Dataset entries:
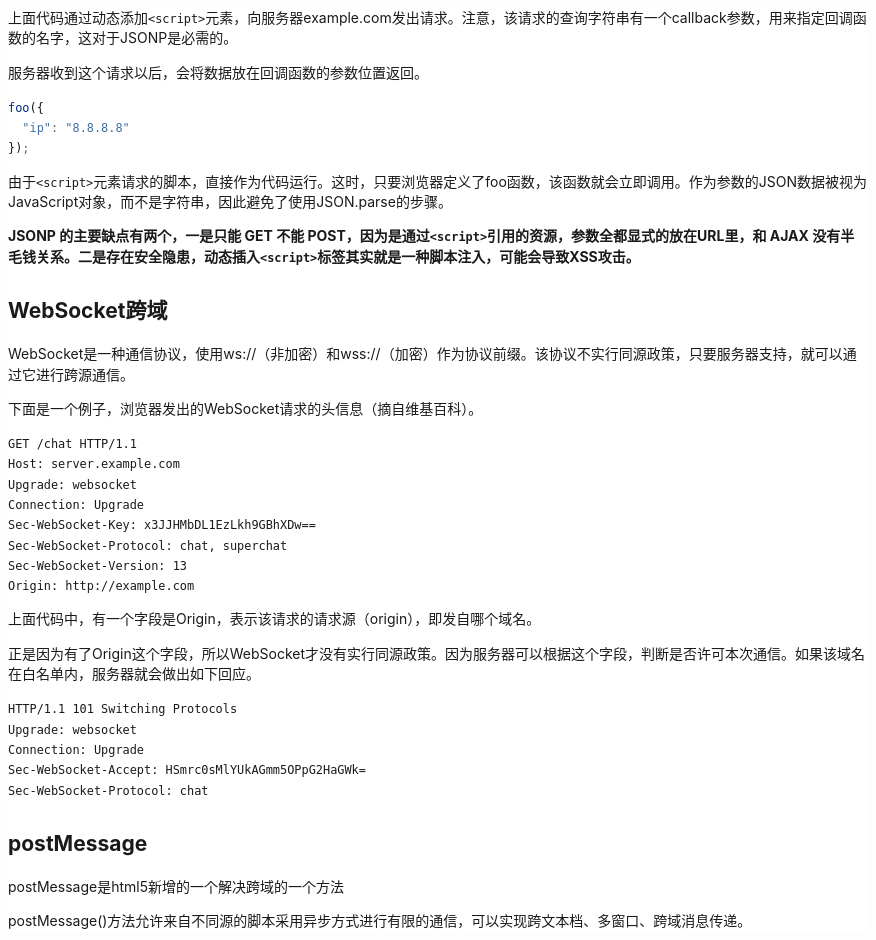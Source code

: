 上面代码通过动态添加`<script>`元素，向服务器example.com发出请求。注意，该请求的查询字符串有一个callback参数，用来指定回调函数的名字，这对于JSONP是必需的。

服务器收到这个请求以后，会将数据放在回调函数的参数位置返回。

```js
foo({
  "ip": "8.8.8.8"
});
```

由于`<script>`元素请求的脚本，直接作为代码运行。这时，只要浏览器定义了foo函数，该函数就会立即调用。作为参数的JSON数据被视为JavaScript对象，而不是字符串，因此避免了使用JSON.parse的步骤。



**JSONP 的主要缺点有两个，一是只能 GET 不能 POST，因为是通过`<script>`引用的资源，参数全都显式的放在URL里，和 AJAX 没有半毛钱关系。二是存在安全隐患，动态插入`<script>`标签其实就是一种脚本注入，可能会导致XSS攻击。**










## WebSocket跨域

WebSocket是一种通信协议，使用ws://（非加密）和wss://（加密）作为协议前缀。该协议不实行同源政策，只要服务器支持，就可以通过它进行跨源通信。

下面是一个例子，浏览器发出的WebSocket请求的头信息（摘自维基百科）。

```
GET /chat HTTP/1.1
Host: server.example.com
Upgrade: websocket
Connection: Upgrade
Sec-WebSocket-Key: x3JJHMbDL1EzLkh9GBhXDw==
Sec-WebSocket-Protocol: chat, superchat
Sec-WebSocket-Version: 13
Origin: http://example.com
```

上面代码中，有一个字段是Origin，表示该请求的请求源（origin），即发自哪个域名。

正是因为有了Origin这个字段，所以WebSocket才没有实行同源政策。因为服务器可以根据这个字段，判断是否许可本次通信。如果该域名在白名单内，服务器就会做出如下回应。

```
HTTP/1.1 101 Switching Protocols
Upgrade: websocket
Connection: Upgrade
Sec-WebSocket-Accept: HSmrc0sMlYUkAGmm5OPpG2HaGWk=
Sec-WebSocket-Protocol: chat
```

## postMessage

postMessage是html5新增的一个解决跨域的一个方法

postMessage()方法允许来自不同源的脚本采用异步方式进行有限的通信，可以实现跨文本档、多窗口、跨域消息传递。
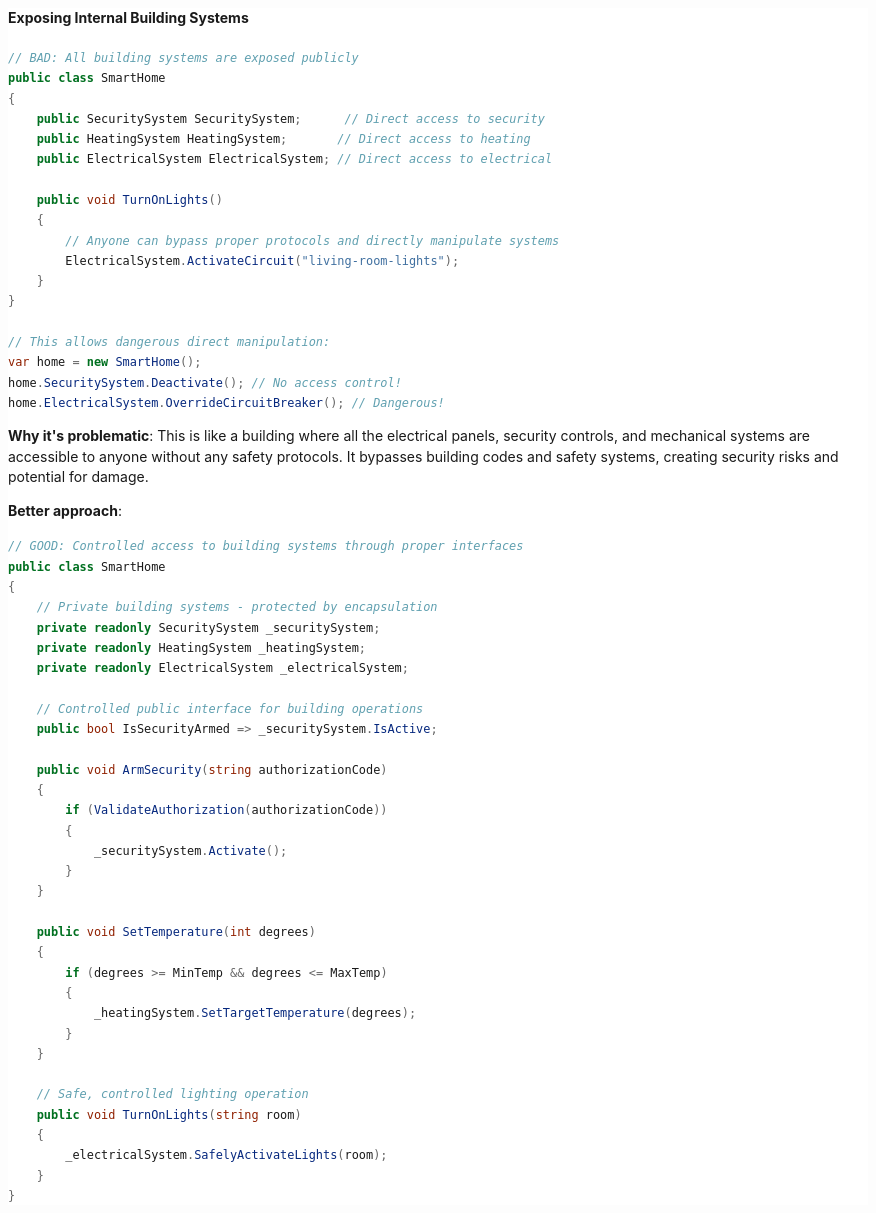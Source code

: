 #### Exposing Internal Building Systems

```csharp
// BAD: All building systems are exposed publicly
public class SmartHome
{
    public SecuritySystem SecuritySystem;      // Direct access to security
    public HeatingSystem HeatingSystem;       // Direct access to heating
    public ElectricalSystem ElectricalSystem; // Direct access to electrical
    
    public void TurnOnLights()
    {
        // Anyone can bypass proper protocols and directly manipulate systems
        ElectricalSystem.ActivateCircuit("living-room-lights");
    }
}

// This allows dangerous direct manipulation:
var home = new SmartHome();
home.SecuritySystem.Deactivate(); // No access control!
home.ElectricalSystem.OverrideCircuitBreaker(); // Dangerous!
```

**Why it's problematic**: This is like a building where all the electrical panels, security controls, and mechanical systems are accessible to anyone without any safety protocols. It bypasses building codes and safety systems, creating security risks and potential for damage.

**Better approach**:

```csharp
// GOOD: Controlled access to building systems through proper interfaces
public class SmartHome
{
    // Private building systems - protected by encapsulation
    private readonly SecuritySystem _securitySystem;
    private readonly HeatingSystem _heatingSystem;
    private readonly ElectricalSystem _electricalSystem;
    
    // Controlled public interface for building operations
    public bool IsSecurityArmed => _securitySystem.IsActive;
    
    public void ArmSecurity(string authorizationCode)
    {
        if (ValidateAuthorization(authorizationCode))
        {
            _securitySystem.Activate();
        }
    }
    
    public void SetTemperature(int degrees)
    {
        if (degrees >= MinTemp && degrees <= MaxTemp)
        {
            _heatingSystem.SetTargetTemperature(degrees);
        }
    }
    
    // Safe, controlled lighting operation
    public void TurnOnLights(string room)
    {
        _electricalSystem.SafelyActivateLights(room);
    }
}
```
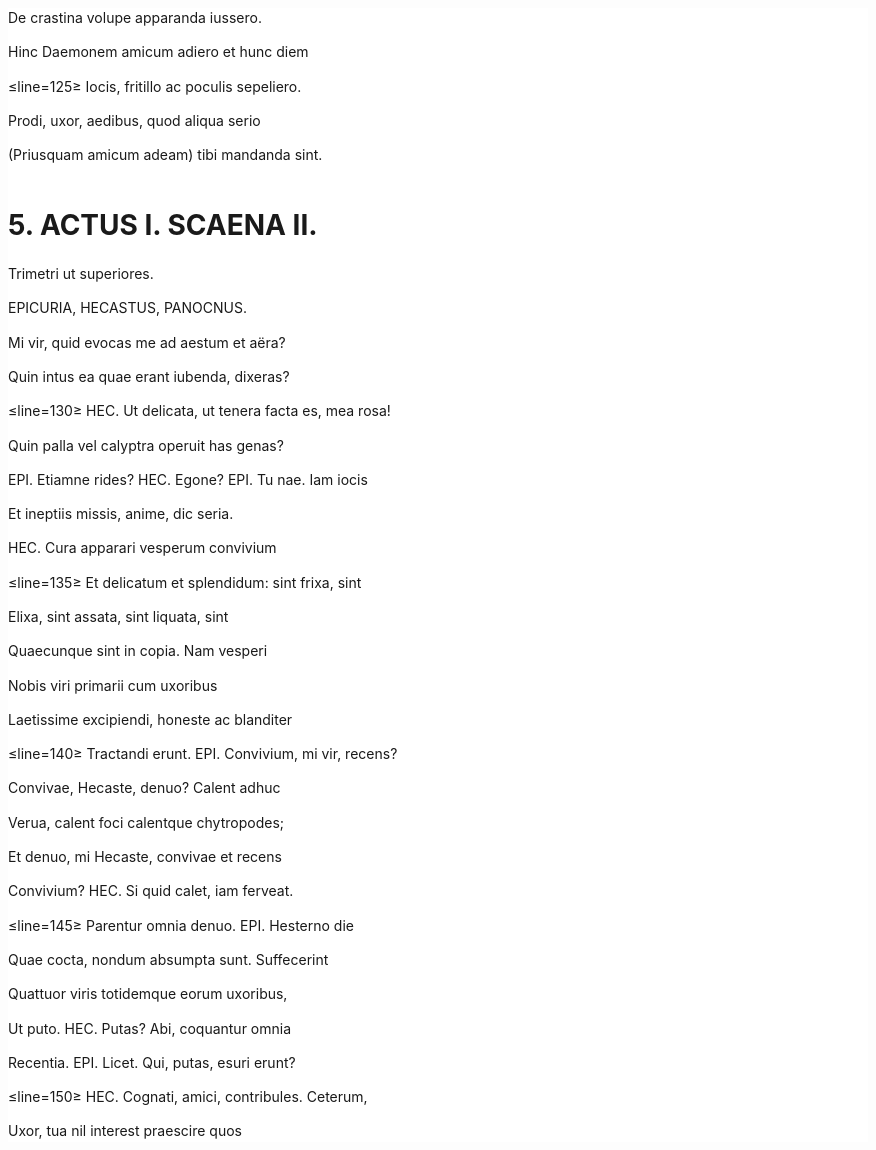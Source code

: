 De crastina volupe apparanda iussero.

Hinc Daemonem amicum adiero et hunc diem

≤line=125≥ Iocis, fritillo ac poculis sepeliero.

Prodi, uxor, aedibus, quod aliqua serio

(Priusquam amicum adeam) tibi mandanda sint.

# 5. ACTUS I. SCAENA II.

Trimetri ut superiores.

EPICURIA, HECASTUS, PANOCNUS.

Mi vir, quid evocas me ad aestum et aëra?

Quin intus ea quae erant iubenda, dixeras?

≤line=130≥ HEC. Ut delicata, ut tenera facta es, mea rosa!

Quin palla vel calyptra operuit has genas?

EPI. Etiamne rides? HEC. Egone? EPI. Tu nae. Iam iocis

Et ineptiis missis, anime, dic seria.

HEC. Cura apparari vesperum convivium

≤line=135≥ Et delicatum et splendidum: sint frixa, sint

Elixa, sint assata, sint liquata, sint

Quaecunque sint in copia. Nam vesperi

Nobis viri primarii cum uxoribus

Laetissime excipiendi, honeste ac blanditer

≤line=140≥ Tractandi erunt. EPI. Convivium, mi vir, recens?

Convivae, Hecaste, denuo? Calent adhuc

Verua, calent foci calentque chytropodes;

Et denuo, mi Hecaste, convivae et recens

Convivium? HEC. Si quid calet, iam ferveat.

≤line=145≥ Parentur omnia denuo. EPI. Hesterno die

Quae cocta, nondum absumpta sunt. Suffecerint

Quattuor viris totidemque eorum uxoribus,

Ut puto. HEC. Putas? Abi, coquantur omnia

Recentia. EPI. Licet. Qui, putas, esuri erunt?

≤line=150≥ HEC. Cognati, amici, contribules. Ceterum,

Uxor, tua nil interest praescire quos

PROBLEM TO WORK ON: Leaving out any pictures, write the records above out exactly as they are.

SOLUTION FOR THIS TASK:
Source code

: 上面代码通过动态添加`<script>`元素，向服务器example.com发出请求。注意，该请求的查询字符串有一个callback参数，用来指定回调函数的名字，这对于JSONP是必需的。

服务器收到这个请求以后，会将数据放在回调函数的参数位置返回。

```js
foo({
  "ip": "8.8.8.8"
});
```

由于`<script>`元素请求的脚本，直接作为代码运行。这时，只要浏览器定义了foo函数，该函数就会立即调用。作为参数的JSON数据被视为JavaScript对象，而不是字符串，因此避免了使用JSON.parse的步骤。



**JSONP 的主要缺点有两个，一是只能 GET 不能 POST，因为是通过`<script>`引用的资源，参数全都显式的放在URL里，和 AJAX 没有半毛钱关系。二是存在安全隐患，动态插入`<script>`标签其实就是一种脚本注入，可能会导致XSS攻击。**










## WebSocket跨域

WebSocket是一种通信协议，使用ws://（非加密）和wss://（加密）作为协议前缀。该协议不实行同源政策，只要服务器支持，就可以通过它进行跨源通信。

下面是一个例子，浏览器发出的WebSocket请求的头信息（摘自维基百科）。

```
GET /chat HTTP/1.1
Host: server.example.com
Upgrade: websocket
Connection: Upgrade
Sec-WebSocket-Key: x3JJHMbDL1EzLkh9GBhXDw==
Sec-WebSocket-Protocol: chat, superchat
Sec-WebSocket-Version: 13
Origin: http://example.com
```

上面代码中，有一个字段是Origin，表示该请求的请求源（origin），即发自哪个域名。

正是因为有了Origin这个字段，所以WebSocket才没有实行同源政策。因为服务器可以根据这个字段，判断是否许可本次通信。如果该域名在白名单内，服务器就会做出如下回应。

```
HTTP/1.1 101 Switching Protocols
Upgrade: websocket
Connection: Upgrade
Sec-WebSocket-Accept: HSmrc0sMlYUkAGmm5OPpG2HaGWk=
Sec-WebSocket-Protocol: chat
```

## postMessage

postMessage是html5新增的一个解决跨域的一个方法

postMessage()方法允许来自不同源的脚本采用异步方式进行有限的通信，可以实现跨文本档、多窗口、跨域消息传递。
Source code

: #### Exposing Internal Building Systems

```csharp
// BAD: All building systems are exposed publicly
public class SmartHome
{
    public SecuritySystem SecuritySystem;      // Direct access to security
    public HeatingSystem HeatingSystem;       // Direct access to heating
    public ElectricalSystem ElectricalSystem; // Direct access to electrical
    
    public void TurnOnLights()
    {
        // Anyone can bypass proper protocols and directly manipulate systems
        ElectricalSystem.ActivateCircuit("living-room-lights");
    }
}

// This allows dangerous direct manipulation:
var home = new SmartHome();
home.SecuritySystem.Deactivate(); // No access control!
home.ElectricalSystem.OverrideCircuitBreaker(); // Dangerous!
```

**Why it's problematic**: This is like a building where all the electrical panels, security controls, and mechanical systems are accessible to anyone without any safety protocols. It bypasses building codes and safety systems, creating security risks and potential for damage.

**Better approach**:

```csharp
// GOOD: Controlled access to building systems through proper interfaces
public class SmartHome
{
    // Private building systems - protected by encapsulation
    private readonly SecuritySystem _securitySystem;
    private readonly HeatingSystem _heatingSystem;
    private readonly ElectricalSystem _electricalSystem;
    
    // Controlled public interface for building operations
    public bool IsSecurityArmed => _securitySystem.IsActive;
    
    public void ArmSecurity(string authorizationCode)
    {
        if (ValidateAuthorization(authorizationCode))
        {
            _securitySystem.Activate();
        }
    }
    
    public void SetTemperature(int degrees)
    {
        if (degrees >= MinTemp && degrees <= MaxTemp)
        {
            _heatingSystem.SetTargetTemperature(degrees);
        }
    }
    
    // Safe, controlled lighting operation
    public void TurnOnLights(string room)
    {
        _electricalSystem.SafelyActivateLights(room);
    }
}
```
Source code

: De crastina volupe apparanda iussero.

Hinc Daemonem amicum adiero et hunc diem

≤line=125≥ Iocis, fritillo ac poculis sepeliero.

Prodi, uxor, aedibus, quod aliqua serio

(Priusquam amicum adeam) tibi mandanda sint.

# 5. ACTUS I. SCAENA II.

Trimetri ut superiores.

EPICURIA, HECASTUS, PANOCNUS.

Mi vir, quid evocas me ad aestum et aëra?

Quin intus ea quae erant iubenda, dixeras?

≤line=130≥ HEC. Ut delicata, ut tenera facta es, mea rosa!

Quin palla vel calyptra operuit has genas?

EPI. Etiamne rides? HEC. Egone? EPI. Tu nae. Iam iocis

Et ineptiis missis, anime, dic seria.

HEC. Cura apparari vesperum convivium

≤line=135≥ Et delicatum et splendidum: sint frixa, sint

Elixa, sint assata, sint liquata, sint

Quaecunque sint in copia. Nam vesperi

Nobis viri primarii cum uxoribus

Laetissime excipiendi, honeste ac blanditer

≤line=140≥ Tractandi erunt. EPI. Convivium, mi vir, recens?

Convivae, Hecaste, denuo? Calent adhuc

Verua, calent foci calentque chytropodes;

Et denuo, mi Hecaste, convivae et recens

Convivium? HEC. Si quid calet, iam ferveat.

≤line=145≥ Parentur omnia denuo. EPI. Hesterno die

Quae cocta, nondum absumpta sunt. Suffecerint

Quattuor viris totidemque eorum uxoribus,

Ut puto. HEC. Putas? Abi, coquantur omnia

Recentia. EPI. Licet. Qui, putas, esuri erunt?

≤line=150≥ HEC. Cognati, amici, contribules. Ceterum,

Uxor, tua nil interest praescire quos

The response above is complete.